インタビューに参加していた彼の代理人モニカ・アンチューンズは恥じることなく告げた。「私たちはそれらすべての版の翻訳権を所有していません。」

昨年までに、コエーリョの全世界印刷販売数は10億冊を上回った。「一旦海賊コエーリョをやったら、著しい後押しがありました」と彼は言った。

このすべての理由で、彼は世界各国の多くの出版社に黙っていた。「共有」は一般的にはそのような行為を表す言葉でない。出版社は定期的に、海賊コエーリョから本を削除する動きをとっている、とコエーリョは言う。「彼らはそれが私に反していると考えます。彼らはそれが私の利益で行われている事を知りません。あなたの記事を見た後でそれを知ることになるでしょう。」

「出版は、一種のジュラ期です」コエーリョは続ける。
「出版社は無料ダウンロードが本の販売にとって脅威であるようと考えます。しかしこのことで、彼らはビジネスモデル全体を再考するべきでしょう。」

現在コエーリョは、インターネットのやり方への転向者だ。
2000年に公開されたオンライン電子メールニュースレターには20万人の定期購読者がいる。2006年に彼はブログを始めた。
彼は昨年、MySpaceFacebookに参加し、読者とより意欲的に交流した。「MySpaceは中毒です」彼は悲しげに言う。
彼はまた、写真共有サイトFlickr上で、著作権なしの写真の広範なアーカイブを利用出来るようにした。

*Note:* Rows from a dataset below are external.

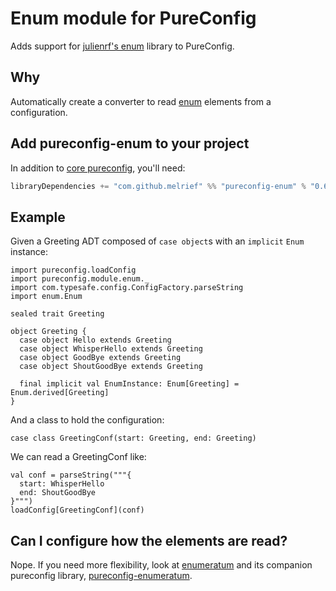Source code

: # Enum module for PureConfig

Adds support for [julienrf's enum](https://github.com/julienrf/enum) library to PureConfig.

## Why

Automatically create a converter to read [enum](https://github.com/julienrf/enum) elements from a configuration.

## Add pureconfig-enum to your project

In addition to [core pureconfig](https://github.com/melrief/pureconfig), you'll need:

```scala
libraryDependencies += "com.github.melrief" %% "pureconfig-enum" % "0.6.0"
```

## Example

Given a Greeting ADT composed of `case object`s with an `implicit` `Enum` instance:

```tut:silent
import pureconfig.loadConfig
import pureconfig.module.enum._
import com.typesafe.config.ConfigFactory.parseString
import enum.Enum

sealed trait Greeting

object Greeting {
  case object Hello extends Greeting
  case object WhisperHello extends Greeting
  case object GoodBye extends Greeting
  case object ShoutGoodBye extends Greeting

  final implicit val EnumInstance: Enum[Greeting] = Enum.derived[Greeting]
}
```

And a class to hold the configuration:
```tut:silent
case class GreetingConf(start: Greeting, end: Greeting)
```

We can read a GreetingConf like:
```tut:book
val conf = parseString("""{
  start: WhisperHello
  end: ShoutGoodBye
}""")
loadConfig[GreetingConf](conf)
```

## Can I configure how the elements are read?

Nope. If you need more flexibility, look at [enumeratum](https://github.com/lloydmeta/enumeratum) and its companion pureconfig library, [pureconfig-enumeratum](https://github.com/leifwickland/pureconfig/tree/master/modules/enumeratum).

コエーリョの本はこれまでに映画化されていない。しかし今彼は、インターネットを使って、彼の最近の本「ポルトベーロの魔女」に基づく映画を、読者に彼のために作らせようとしている。それは、さすらいの人生を送った主人公が、様々な時期に彼女を知っていた複数の知人の視点を通して描かれる物語だ。
現在コエーリョとヒューレット・パッカード(HPQ, フォーチュン 500)はコンペを開き、その物語の想像の一部分を提出するよう世界の誰にも求めている。コエーリョは15の入賞者を一緒に組合わせて映画を発表しようと計画する。

彼は毎日およそ3時間をオンラインで費やし、1,000通以上の電子メールやメッセージを日常的に送ってくる読者たちと交流している。6人の常勤スタッフが彼の多方面に渡るネットの活動の管理を補助し、全体の運営にかかる費用は月に15,000ドルで、彼はそれを自身のポケットマネーで支払う。

「この新しい媒体が本を殺さないということを何故出版社が理解しないのか、私にはわかりません」とコエーリョは言う。
「作家の喜びが主に読んでもらう事なので、私はそれをやっています。しかし結局のところ、もっと多くの本を売り上げるでしょう。」